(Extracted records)

◆ ◆ ◆

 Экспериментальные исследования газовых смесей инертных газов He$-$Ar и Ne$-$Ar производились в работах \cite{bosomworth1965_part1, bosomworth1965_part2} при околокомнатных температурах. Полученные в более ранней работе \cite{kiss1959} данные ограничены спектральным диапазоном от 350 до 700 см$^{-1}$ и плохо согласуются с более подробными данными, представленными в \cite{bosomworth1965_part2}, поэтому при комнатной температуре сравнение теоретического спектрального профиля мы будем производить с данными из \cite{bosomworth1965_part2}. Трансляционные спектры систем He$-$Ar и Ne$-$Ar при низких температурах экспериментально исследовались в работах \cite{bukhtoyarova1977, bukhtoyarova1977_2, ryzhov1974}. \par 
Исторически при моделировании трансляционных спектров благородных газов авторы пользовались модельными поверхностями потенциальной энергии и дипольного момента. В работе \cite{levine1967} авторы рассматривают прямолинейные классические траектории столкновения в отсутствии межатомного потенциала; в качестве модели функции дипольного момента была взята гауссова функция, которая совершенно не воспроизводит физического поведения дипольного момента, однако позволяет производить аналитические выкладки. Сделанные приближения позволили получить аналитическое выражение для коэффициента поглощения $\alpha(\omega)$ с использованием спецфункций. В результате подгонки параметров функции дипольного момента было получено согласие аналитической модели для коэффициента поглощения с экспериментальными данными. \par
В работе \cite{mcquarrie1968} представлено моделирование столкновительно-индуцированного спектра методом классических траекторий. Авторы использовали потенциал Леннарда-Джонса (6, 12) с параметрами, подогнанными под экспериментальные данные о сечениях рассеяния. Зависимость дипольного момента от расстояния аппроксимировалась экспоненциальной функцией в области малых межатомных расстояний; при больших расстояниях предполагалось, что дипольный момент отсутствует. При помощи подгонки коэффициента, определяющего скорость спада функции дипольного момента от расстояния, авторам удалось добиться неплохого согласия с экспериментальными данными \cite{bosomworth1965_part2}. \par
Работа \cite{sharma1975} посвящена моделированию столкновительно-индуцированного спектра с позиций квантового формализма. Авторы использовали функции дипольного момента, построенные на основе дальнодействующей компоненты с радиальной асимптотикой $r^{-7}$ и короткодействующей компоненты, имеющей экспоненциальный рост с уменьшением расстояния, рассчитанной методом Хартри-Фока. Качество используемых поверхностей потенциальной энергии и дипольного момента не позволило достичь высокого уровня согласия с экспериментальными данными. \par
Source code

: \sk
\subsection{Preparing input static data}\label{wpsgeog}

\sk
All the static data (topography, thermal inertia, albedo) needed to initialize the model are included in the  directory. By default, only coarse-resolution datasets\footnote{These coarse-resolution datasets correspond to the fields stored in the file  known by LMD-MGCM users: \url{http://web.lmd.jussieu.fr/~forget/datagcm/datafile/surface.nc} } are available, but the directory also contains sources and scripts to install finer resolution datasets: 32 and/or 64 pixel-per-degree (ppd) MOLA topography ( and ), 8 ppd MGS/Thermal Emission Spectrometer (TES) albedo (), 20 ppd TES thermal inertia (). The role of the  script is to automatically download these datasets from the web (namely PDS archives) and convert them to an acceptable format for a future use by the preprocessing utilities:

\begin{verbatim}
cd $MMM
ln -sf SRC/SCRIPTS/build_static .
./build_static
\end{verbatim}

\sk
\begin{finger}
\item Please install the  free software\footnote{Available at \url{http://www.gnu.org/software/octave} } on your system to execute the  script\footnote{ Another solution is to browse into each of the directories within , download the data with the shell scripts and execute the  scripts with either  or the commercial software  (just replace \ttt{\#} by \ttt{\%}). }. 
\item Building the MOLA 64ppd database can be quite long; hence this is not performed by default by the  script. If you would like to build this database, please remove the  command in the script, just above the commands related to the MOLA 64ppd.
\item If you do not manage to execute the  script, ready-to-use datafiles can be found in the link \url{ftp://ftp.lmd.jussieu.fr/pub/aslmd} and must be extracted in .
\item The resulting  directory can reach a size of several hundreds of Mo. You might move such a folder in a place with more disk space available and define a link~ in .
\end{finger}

◆ ◆ ◆

Task goal: Gather all lines from the records above in which "link" appears.

Response below:
\item If you do not manage to execute the  script, ready-to-use datafiles can be found in the link \url{ftp://ftp.lmd.jussieu.fr/pub/aslmd} and must be extracted in .
\item The resulting  directory can reach a size of several hundreds of Mo. You might move such a folder in a place with more disk space available and define a link~ in .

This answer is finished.